Since each of the questions being asked in a), b), and c) keep #c = 0# out of the realm of possibility, we can safely assume for this problem that #c != 0#. Therefore, we can begin by removing the fraction:
#(3x)/(x^2+1) = c#
#3x = c(x^2+1)#
#3x = cx^2 + c#
#cx^2 - 3x + c = 0#
This is a quadratic equation, now in #ax^2+bx+c# format (this #c# is not the same as the #c# in our problem...poor luck on the naming, there...), which means we can examine the Quadratic Formula to determine what to expect for various values of #c#:
#x = (-b +- sqrt(b^2-4ac))/(2a) = (-(-3) +- sqrt((-3)^2-4(c)(c)))/(2(c))#
# = (3 +- sqrt(9-4c^2))/(2c)#
Let's treat each question in turn:
#bb(c > 3/2):#
In this case, since #c > 3/2# it follows that #c^2 > 9/4#, and further follows that #4c^2 > 9#. This means the discriminant in the formula above (the #b^2-4ac# portion) would be negative.
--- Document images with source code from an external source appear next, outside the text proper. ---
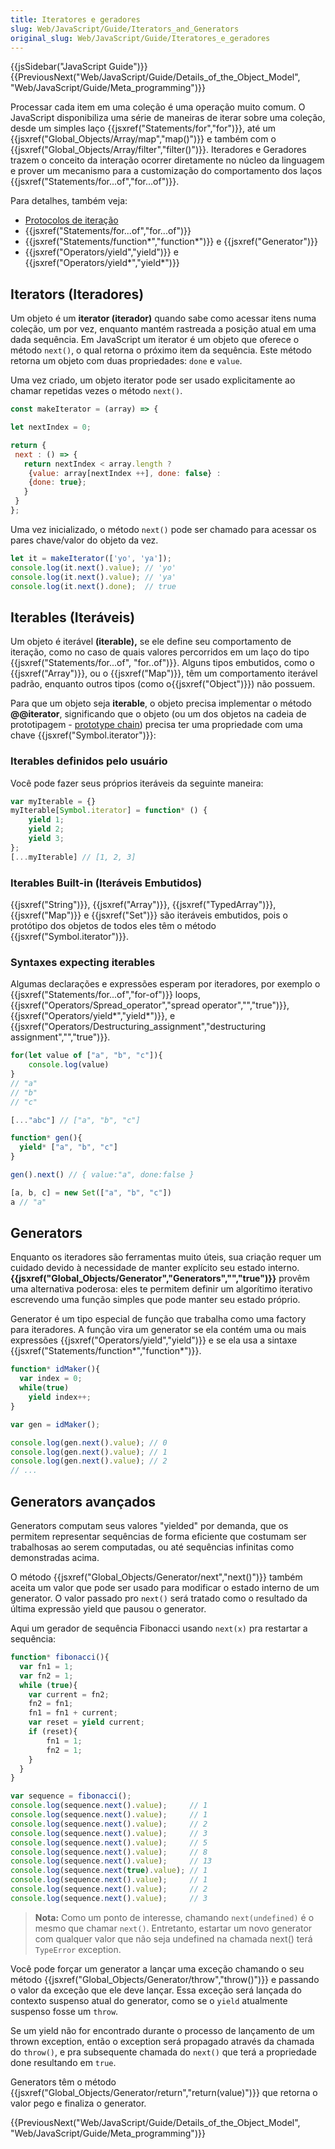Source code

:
 ```yaml
---
title: Iteratores e geradores
slug: Web/JavaScript/Guide/Iterators_and_Generators
original_slug: Web/JavaScript/Guide/Iteratores_e_geradores
---
```

{{jsSidebar("JavaScript Guide")}} {{PreviousNext("Web/JavaScript/Guide/Details_of_the_Object_Model", "Web/JavaScript/Guide/Meta_programming")}}

Processar cada item em uma coleção é uma operação muito comum. O JavaScript disponibiliza uma série de maneiras de iterar sobre uma coleção, desde um simples laço {{jsxref("Statements/for","for")}}, até um {{jsxref("Global_Objects/Array/map","map()")}} e também com o {{jsxref("Global_Objects/Array/filter","filter()")}}. Iteradores e Geradores trazem o conceito da interação ocorrer diretamente no núcleo da linguagem e prover um mecanismo para a customização do comportamento dos laços {{jsxref("Statements/for...of","for...of")}}.

Para detalhes, também veja:

- [Protocolos de iteração](/pt-BR/docs/Web/JavaScript/Reference/Iteration_protocols)
- {{jsxref("Statements/for...of","for...of")}}
- {{jsxref("Statements/function*","function*")}} e {{jsxref("Generator")}}
- {{jsxref("Operators/yield","yield")}} e {{jsxref("Operators/yield*","yield*")}}

## Iterators (Iteradores)

Um objeto é um **iterator (iterador)** quando sabe como acessar itens numa coleção, um por vez, enquanto mantém rastreada a posição atual em uma dada sequência. Em JavaScript um iterator é um objeto que oferece o método `next()`, o qual retorna o próximo item da sequência. Este método retorna um objeto com duas propriedades: `done` e `value`.

Uma vez criado, um objeto iterator pode ser usado explicitamente ao chamar repetidas vezes o método `next()`.

```js
const makeIterator = (array) => {

let nextIndex = 0;

return {
 next : () => {
   return nextIndex < array.length ?
    {value: array[nextIndex ++], done: false} :
    {done: true};
   }
 }
};
```

Uma vez inicializado, o método `next()` pode ser chamado para acessar os pares chave/valor do objeto da vez.

```js
let it = makeIterator(['yo', 'ya']);
console.log(it.next().value); // 'yo'
console.log(it.next().value); // 'ya'
console.log(it.next().done);  // true
```

## Iterables (Iteráveis)

Um objeto é iterável **(iterable),** se ele define seu comportamento de iteração, como no caso de quais valores percorridos em um laço do tipo {{jsxref("Statements/for...of", "for..of")}}. Alguns tipos embutidos, como o {{jsxref("Array")}}, ou o {{jsxref("Map")}}, têm um comportamento iterável padrão, enquanto outros tipos (como o{{jsxref("Object")}}) não possuem.

Para que um objeto seja **iterable**, o objeto precisa implementar o método **@@iterator**, significando que o objeto (ou um dos objetos na cadeia de prototipagem - [prototype chain](/pt-BR/docs/Web/JavaScript/Guide/Inheritance_and_the_prototype_chain)) precisa ter uma propriedade com uma chave {{jsxref("Symbol.iterator")}}:

### Iterables definidos pelo usuário

Você pode fazer seus próprios iteráveis da seguinte maneira:

```js
var myIterable = {}
myIterable[Symbol.iterator] = function* () {
    yield 1;
    yield 2;
    yield 3;
};
[...myIterable] // [1, 2, 3]
```

### Iterables Built-in (Iteráveis Embutidos)

{{jsxref("String")}}, {{jsxref("Array")}}, {{jsxref("TypedArray")}}, {{jsxref("Map")}} e {{jsxref("Set")}} são iteráveis embutidos, pois o protótipo dos objetos de todos eles têm o método {{jsxref("Symbol.iterator")}}.

### Syntaxes expecting iterables

Algumas declarações e expressões esperam por iteradores, por exemplo o {{jsxref("Statements/for...of","for-of")}} loops, {{jsxref("Operators/Spread_operator","spread operator","","true")}}, {{jsxref("Operators/yield*","yield*")}}, e {{jsxref("Operators/Destructuring_assignment","destructuring assignment","","true")}}.

```js
for(let value of ["a", "b", "c"]){
    console.log(value)
}
// "a"
// "b"
// "c"

[..."abc"] // ["a", "b", "c"]

function* gen(){
  yield* ["a", "b", "c"]
}

gen().next() // { value:"a", done:false }

[a, b, c] = new Set(["a", "b", "c"])
a // "a"
```

## Generators

Enquanto os iteradores são ferramentas muito úteis, sua criação requer um cuidado devido à necessidade de manter explícito seu estado interno. **{{jsxref("Global_Objects/Generator","Generators","","true")}}** provêm uma alternativa poderosa: eles te permitem definir um algorítimo iterativo escrevendo uma função simples que pode manter seu estado próprio.

Generator é um tipo especial de função que trabalha como uma factory para iteradores. A função vira um generator se ela contém uma ou mais expressões {{jsxref("Operators/yield","yield")}} e se ela usa a sintaxe {{jsxref("Statements/function*","function*")}}.

```js
function* idMaker(){
  var index = 0;
  while(true)
    yield index++;
}

var gen = idMaker();

console.log(gen.next().value); // 0
console.log(gen.next().value); // 1
console.log(gen.next().value); // 2
// ...
```

## Generators avançados

Generators computam seus valores "yielded" por demanda, que os permitem representar sequências de forma eficiente que costumam ser trabalhosas ao serem computadas, ou até sequências infinitas como demonstradas acima.

O método {{jsxref("Global_Objects/Generator/next","next()")}} também aceita um valor que pode ser usado para modificar o estado interno de um generator. O valor passado pro `next()` será tratado como o resultado da última expressão yield que pausou o generator.

Aqui um gerador de sequência Fibonacci usando `next(x)` pra restartar a sequência:

```js
function* fibonacci(){
  var fn1 = 1;
  var fn2 = 1;
  while (true){
    var current = fn2;
    fn2 = fn1;
    fn1 = fn1 + current;
    var reset = yield current;
    if (reset){
        fn1 = 1;
        fn2 = 1;
    }
  }
}

var sequence = fibonacci();
console.log(sequence.next().value);     // 1
console.log(sequence.next().value);     // 1
console.log(sequence.next().value);     // 2
console.log(sequence.next().value);     // 3
console.log(sequence.next().value);     // 5
console.log(sequence.next().value);     // 8
console.log(sequence.next().value);     // 13
console.log(sequence.next(true).value); // 1
console.log(sequence.next().value);     // 1
console.log(sequence.next().value);     // 2
console.log(sequence.next().value);     // 3
```

> **Nota:** Como um ponto de interesse, chamando `next(undefined)` é o mesmo que chamar `next()`. Entretanto, estartar um novo generator com qualquer valor que não seja undefined na chamada next() terá `TypeError` exception.

Você pode forçar um generator a lançar uma exceção chamando o seu método {{jsxref("Global_Objects/Generator/throw","throw()")}} e passando o valor da exceção que ele deve lançar. Essa exceção será lançada do contexto suspenso atual do generator, como se o `yield` atualmente suspenso fosse um `throw`.

Se um yield não for encontrado durante o processo de lançamento de um thrown exception, então o exception será propagado através da chamada do `throw()`, e pra subsequente chamada do `next()` que terá a propriedade done resultando em `true`.

Generators têm o método {{jsxref("Global_Objects/Generator/return","return(value)")}} que retorna o valor pego e finaliza o generator.

{{PreviousNext("Web/JavaScript/Guide/Details_of_the_Object_Model", "Web/JavaScript/Guide/Meta_programming")}}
A negative discriminant indicates that the equation would have no real roots; the only roots for the problem would be a pair of complex roots (one complex root and its conjugate, actually).
#bb(c = 3/2):#
In this case, since #c = 3/2#, we can follow this logic:
#c = 3/2 => c^2 = 9/4 => 4c^2 = 9 => sqrt(9-4c^2) = sqrt(0) = 0#
Since the radical portion evaluates to 0, we will end up with a single real root (technically of multiplicity 2, meaning it is a double root.)
#bb(0 < c < 3/2):#
In this case, since #0 < c < 3/2#, we know that #c^2 < 9/4#, or that #4c^2 < 9#. This means the radical term #9-4c^2# will be a positive value, and thus we will end up with two different real roots to the overall equation.